I want to focus on urine in this article 😒! But the news is that Jacinda Ardern has declared that New Zealand is going to be the first country to reduce agricultural emissions because the world is becoming more concerned about how food is produced on farms. We know that livestock contributes to global warming through methane and nitrous oxide through burping, passing wind, peeing and defecating. They are a factory of global warming gases. Humans are too, though usually indirectly.
The idea is that the government puts a levy on farms which makes the production of meat and milk et cetera more expensive for the farmers, but they can recover the cost of the levy by charging more for climate-friendly products. In addition, they money raised can be fed into research of new technology to reduce the contribution that livestock makes to global warming. And the levy would provide a financial incentive for farmers to use technology to reduce these gases from livestock. Diet such as adding fats, may be a way to reduce cow produced methane, for example.
I would have thought, too, that they should be looking at how to better use urine produced by livestock because of two reasons, as I understand it. The first is that if urine is reclaimed rather than simply allowed to wash away into the ground, it can be used as a powerful plant fertiliser. When it is left in the ground and eventually washed into rivers, lakes and the sea it encourages algae to grow out of control with environmental consequences. But if it’s collected and recycled, it can be converted into a fertiliser.
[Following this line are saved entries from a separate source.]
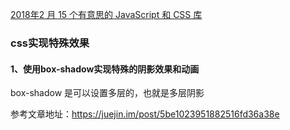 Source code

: [2018年2 月 15 个有意思的 JavaScript 和 CSS 库](https://mp.weixin.qq.com/s?__biz=MzAxODE2MjM1MA==&mid=2651553753&idx=3&sn=591d551bd29e77526c8e802fce9af956&chksm=8025a818b752210eabd77e3e37c2005e8549a7ddbd973f7be6549418e0388213472b2bcc8bb1&mpshare=1&scene=1&srcid=03078XoHynncwVLDEMbrVgP2#rd)

### css实现特殊效果

#### 1、使用box-shadow实现特殊的阴影效果和动画
box-shadow 是可以设置多层的，也就是多层阴影

参考文章地址：https://juejin.im/post/5be1023951882516fd36a38e
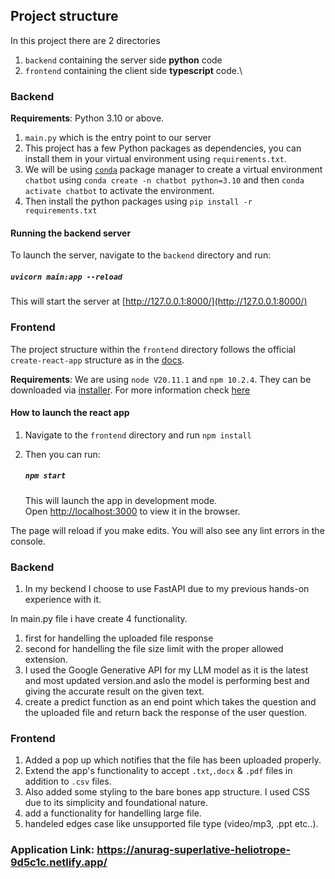 ## Project structure

In this project there are  2 directories

1. `backend` containing the server side **python** code
2. `frontend` containing the client side **typescript** code.\


### Backend

**Requirements**: Python 3.10 or above.

1. `main.py` which is the entry point to our server
2. This project has a few Python packages as dependencies, you can install them in your virtual environment using `requirements.txt`.
3. We will be using [`conda`](https://docs.conda.io/projects/conda/en/stable/) package manager to create a virtual environment `chatbot` using `conda create -n chatbot python=3.10` and then `conda activate chatbot` to activate the environment.
4. Then install the python packages using `pip install -r requirements.txt`

#### Running the backend server

To launch the server, navigate to the `backend` directory and run:

##### `uvicorn main:app --reload`

This will start the server at [http://127.0.0.1:8000/](http://127.0.0.1:8000/)

### Frontend

The project structure within the `frontend` directory follows the official `create-react-app` structure as in the [docs](https://create-react-app.dev/docs/folder-structure).

**Requirements**: We are using `node V20.11.1` and `npm 10.2.4`. They can be downloaded via [installer](https://nodejs.org/en). For more information check [here](https://docs.npmjs.com/downloading-and-installing-node-js-and-npm)

#### How to launch the react app

1. Navigate to the `frontend` directory and run `npm install`
2. Then you can run:

   ##### `npm start`

   This will launch the app in development mode.\
   Open [http://localhost:3000](http://localhost:3000) to view it in the browser.

The page will reload if you make edits. You will also see any lint errors in the console.


### Backend

1. In my beckend I choose to use FastAPI due to my previous hands-on experience with it.

In main.py file i have create 4 functionality.
 1. first for handelling the uploaded file response 
 2. second for handelling the file size limit  with the proper allowed extension.
 3. I used the Google Generative API for my LLM model as it is the latest and most updated version.and aslo the model is performing best  and giving the accurate result on the given text.
 4. create a predict function as an end point which takes the question and the uploaded file and return back the response of the user question. 



### Frontend

1. Added a pop up which notifies that the file has been uploaded properly.
2. Extend the app's functionality to accept `.txt`,`.docx` & `.pdf` files in addition to `.csv` files.
3. Also added  some styling to the bare bones app structure. I used CSS due to its simplicity and foundational nature.
4. add a functionality for handelling large file.
5. handeled edges  case like unsupported file type (video/mp3, .ppt etc..).

### Application Link: https://anurag-superlative-heliotrope-9d5c1c.netlify.app/
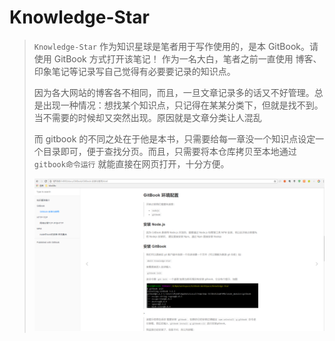 # Knowledge-Star

> `Knowledge-Star` 作为知识星球是笔者用于写作使用的，是本 GitBook。请使用 GitBook 方式打开该笔记！
> 作为一名大白，笔者之前一直使用 博客、印象笔记等记录写自己觉得有必要要记录的知识点。
>
> 因为各大网站的博客各不相同，而且，一旦文章记录多的话又不好管理。总是出现一种情况：想找某个知识点，只记得在某某分类下，但就是找不到。当不需要的时候却又突然出现。原因就是文章分类让人混乱
>
>而 gitbook 的不同之处在于他是本书，只需要给每一章没一个知识点设定一个目录即可，便于查找分页。而且，只需要将本仓库拷贝至本地通过 `gitbook命令运行` 就能直接在网页打开，十分方便。
>
>![gitBook-effect-picture](images/gitbook-effect-picture.png) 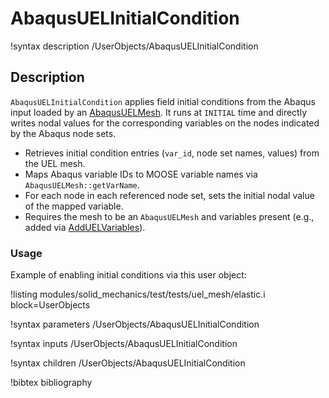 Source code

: # AbaqusUELInitialCondition

!syntax description /UserObjects/AbaqusUELInitialCondition

## Description

`AbaqusUELInitialCondition` applies field initial conditions from the Abaqus input loaded by an
[AbaqusUELMesh](mesh/AbaqusUELMesh.md). It runs at `INITIAL` time and directly writes nodal
values for the corresponding variables on the nodes indicated by the Abaqus node sets.

- Retrieves initial condition entries (`var_id`, node set names, values) from the UEL mesh.
- Maps Abaqus variable IDs to MOOSE variable names via `AbaqusUELMesh::getVarName`.
- For each node in each referenced node set, sets the initial nodal value of the mapped variable.
- Requires the mesh to be an `AbaqusUELMesh` and variables present (e.g., added via
  [AddUELVariables](actions/AddUELVariables.md)).

### Usage

Example of enabling initial conditions via this user object:

!listing modules/solid_mechanics/test/tests/uel_mesh/elastic.i block=UserObjects

!syntax parameters /UserObjects/AbaqusUELInitialCondition

!syntax inputs /UserObjects/AbaqusUELInitialCondition

!syntax children /UserObjects/AbaqusUELInitialCondition

!bibtex bibliography

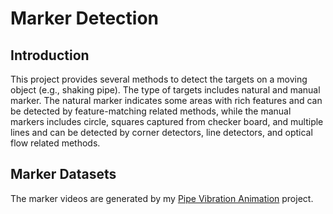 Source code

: # Marker Detection

## Introduction
This project provides several methods to detect the targets on a moving object (e.g., shaking pipe).
The type of targets includes natural and manual marker. 
The natural marker indicates some areas with rich features and can be detected by feature-matching related methods, 
while the manual markers includes circle, squares captured from checker board, and multiple lines 
and can be detected by corner detectors, line detectors, and optical flow related methods.

## Marker Datasets
The marker videos are generated by my [Pipe Vibration Animation](https://github.com/HugoNip/PipeVibrationAnimation1.0) project.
The second reason is that urine is a producer of nitrous oxide which is about 10 times more potent than carbon dioxide (C02). Although carbon dioxide has been responsible for about 10 times as much warming as nitrous oxide, the latter is more potent. Stanford University tells me that one pound of nitrous oxide gas warms the atmosphere some 300 times more than a pound of carbon does over a 100-year period.
Therefore, as I understand it, farmers will need to try and collect urine and recycle it as fertiliser. The same probably goes for dung. That would be a massive challenge and as you would expect, and farmers are very much against the levy proposed by their prime minister.
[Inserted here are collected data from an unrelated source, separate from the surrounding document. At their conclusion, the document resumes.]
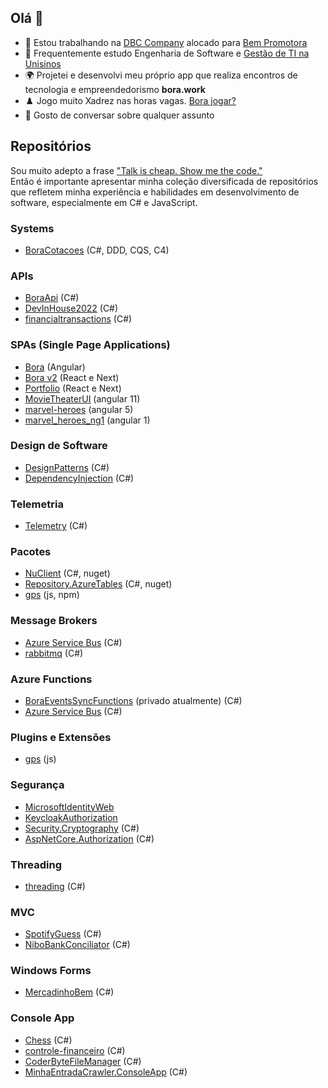 ## Olá 👋

- 🔭 Estou trabalhando na [DBC Company](https://www.dbccompany.com.br/) alocado para [Bem Promotora](https://www.bempromotora.com.br/)
- 🌱 Frequentemente estudo Engenharia de Software e [Gestão de TI na Unisinos](https://ead.unisinos.br/cursos-graduacao/gestao-da-tecnologia-da-informacao)
- 🌍 Projetei e desenvolvi meu próprio app que realiza encontros de tecnologia e empreendedorismo __bora.work__
- ♟️ Jogo muito Xadrez nas horas vagas. [Bora jogar?](https://chess.com/member/lucasfogliarini)
- 💬 Gosto de conversar sobre qualquer assunto

## Repositórios
Sou muito adepto a frase ["Talk is cheap. Show me the code."](https://chatgpt.com/share/ebca0102-d6c8-4d46-b103-79b84f36e5de)  
Então é importante apresentar minha coleção diversificada de repositórios que refletem minha experiência e habilidades em desenvolvimento de software, especialmente em C# e JavaScript.

### Systems
- [BoraCotacoes](https://github.com/lucasfogliarini/BoraCotacoes) (C#, DDD, CQS, C4)

### APIs
- [BoraApi](https://github.com/lucasfogliarini/bora-api) (C#)
- [DevInHouse2022](https://github.com/lucasfogliarini/DevInHouse2022) (C#)
- [financialtransactions](https://github.com/lucasfogliarini/financialtransactions) (C#)

### SPAs (Single Page Applications)
- [Bora](https://github.com/lucasfogliarini/bora) (Angular)
- [Bora v2](https://github.com/lucasfogliarini/bora-v2) (React e Next)
- [Portfolio](https://github.com/lucasfogliarini/portfolio) (React e Next)
- [MovieTheaterUI](https://github.com/lucasfogliarini/MovieTheaterUI) (angular 11)
- [marvel-heroes](https://github.com/lucasfogliarini/marvel-heroes) (angular 5)
- [marvel_heroes_ng1](https://github.com/lucasfogliarini/marvel_heroes_ng1) (angular 1)

### Design de Software
- [DesignPatterns](https://github.com/lucasfogliarini/DesignPatterns) (C#)
- [DependencyInjection](https://github.com/lucasfogliarini/DependencyInjection) (C#)

### Telemetria
- [Telemetry](https://github.com/lucasfogliarini/Telemetry) (C#)

### Pacotes
- [NuClient](https://github.com/lucasfogliarini/NuClient) (C#, nuget)
- [Repository.AzureTables](https://github.com/lucasfogliarini/Repository.AzureTables) (C#, nuget)
- [gps](https://github.com/lucasfogliarini/gps) (js, npm)

### Message Brokers
- [Azure Service Bus](https://github.com/lucasfogliarini/azureservicebus) (C#)
- [rabbitmq](https://github.com/lucasfogliarini/rabbitmq) (C#)

### Azure Functions
- [BoraEventsSyncFunctions](https://github.com/lucasfogliarini/BoraEventsSyncFunctions) (privado atualmente) (C#)
- [Azure Service Bus](https://github.com/lucasfogliarini/azureservicebus) (C#)

### Plugins e Extensões
- [gps](https://github.com/lucasfogliarini/gps) (js)

### Segurança
- [MicrosoftIdentityWeb](https://github.com/lucasfogliarini/MicrosoftIdentityWeb)
- [KeycloakAuthorization](https://github.com/lucasfogliarini/KeycloakAuthorization)
- [Security.Cryptography](https://github.com/lucasfogliarini/Security.Cryptography) (C#)
- [AspNetCore.Authorization](https://github.com/lucasfogliarini/AspNetCore.Authorization) (C#)

### Threading
- [threading](https://github.com/lucasfogliarini/threading) (C#)

### MVC
- [SpotifyGuess](https://github.com/lucasfogliarini/SpotifyGuess) (C#)
- [NiboBankConciliator](https://github.com/lucasfogliarini/NiboBankConciliator) (C#)  

### Windows Forms
- [MercadinhoBem](https://github.com/lucasfogliarini/MercadinhoBem) (C#)
  
### Console App
- [Chess](https://github.com/lucasfogliarini/chess) (C#)
- [controle-financeiro](https://github.com/lucasfogliarini/controle-financeiro) (C#)
- [CoderByteFileManager](https://github.com/lucasfogliarini/CoderByteFileManager) (C#)
- [MinhaEntradaCrawler.ConsoleApp](https://github.com/lucasfogliarini/MinhaEntradaCrawler.ConsoleApp) (C#)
They said that they would stop farming as the plan would “rip the guts out of small-town New Zealand”. Where you now see sheep farms you would see trees instead. Sheep and beef farmers would turn their farms into forests and make money that way.
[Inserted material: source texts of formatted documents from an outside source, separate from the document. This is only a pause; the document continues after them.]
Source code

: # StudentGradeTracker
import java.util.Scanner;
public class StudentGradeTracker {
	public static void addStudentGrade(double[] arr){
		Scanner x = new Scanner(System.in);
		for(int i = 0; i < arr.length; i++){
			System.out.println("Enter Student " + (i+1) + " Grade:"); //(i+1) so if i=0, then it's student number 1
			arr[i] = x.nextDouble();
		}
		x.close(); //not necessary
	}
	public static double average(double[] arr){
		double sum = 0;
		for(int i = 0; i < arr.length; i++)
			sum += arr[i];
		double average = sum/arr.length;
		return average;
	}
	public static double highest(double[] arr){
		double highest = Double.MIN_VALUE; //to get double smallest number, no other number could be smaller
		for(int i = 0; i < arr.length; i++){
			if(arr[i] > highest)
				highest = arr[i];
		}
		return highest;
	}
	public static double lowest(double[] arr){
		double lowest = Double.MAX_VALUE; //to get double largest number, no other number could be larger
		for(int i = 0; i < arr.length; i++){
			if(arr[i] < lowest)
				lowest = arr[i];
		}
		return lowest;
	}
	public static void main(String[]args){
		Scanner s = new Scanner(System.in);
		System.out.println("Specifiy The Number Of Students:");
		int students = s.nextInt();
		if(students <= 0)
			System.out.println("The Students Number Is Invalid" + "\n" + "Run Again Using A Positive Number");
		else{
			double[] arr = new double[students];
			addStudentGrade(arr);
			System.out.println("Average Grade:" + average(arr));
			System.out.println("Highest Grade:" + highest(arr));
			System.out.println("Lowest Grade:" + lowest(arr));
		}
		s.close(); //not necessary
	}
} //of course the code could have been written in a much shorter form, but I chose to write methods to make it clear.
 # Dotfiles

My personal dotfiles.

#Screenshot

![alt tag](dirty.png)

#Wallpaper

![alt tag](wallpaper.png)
New Zealand has 26 million sheep and 10 million cows which far outnumber the human population of about 5 million. Therefore, there are strong arguments to utilise these waste products more efficiently and avoid them damaging the environment.
And that brings me nicely to the wider issue of humans and pets and how it might be possible to utilise their waste products. Humans pee in the toilet normally and they flush it all away, but a lot of water is used to flush away a relatively small amount of urine. This is a waste of water and water it is becoming more precious especially in places like California where there is a drought and Nevada. These are two states where they are struggling to distribute water fairly and preserve water and maximise its use.
And as there are about 90 odd million domestic cats in America and approximately the same number of feral cats, it crosses my mind that they produce a lot of urine! A lot of it is deposited outside and a lot of it is deposited in cat litter. The cat litter substrate is then bagged up and discarded in landfill. Pet dogs and cats together produce per year about five million tons of manure as poop in the US.
The same issues concerning urine producing nitrous oxide are present on a smaller scale with respect to cats and dogs peeing outside and it’s going to be washed into the sea. It the livestock problem on a smaller scale. Outside domestic cats and feral cats might be included in any plan such as proposed by Ardern.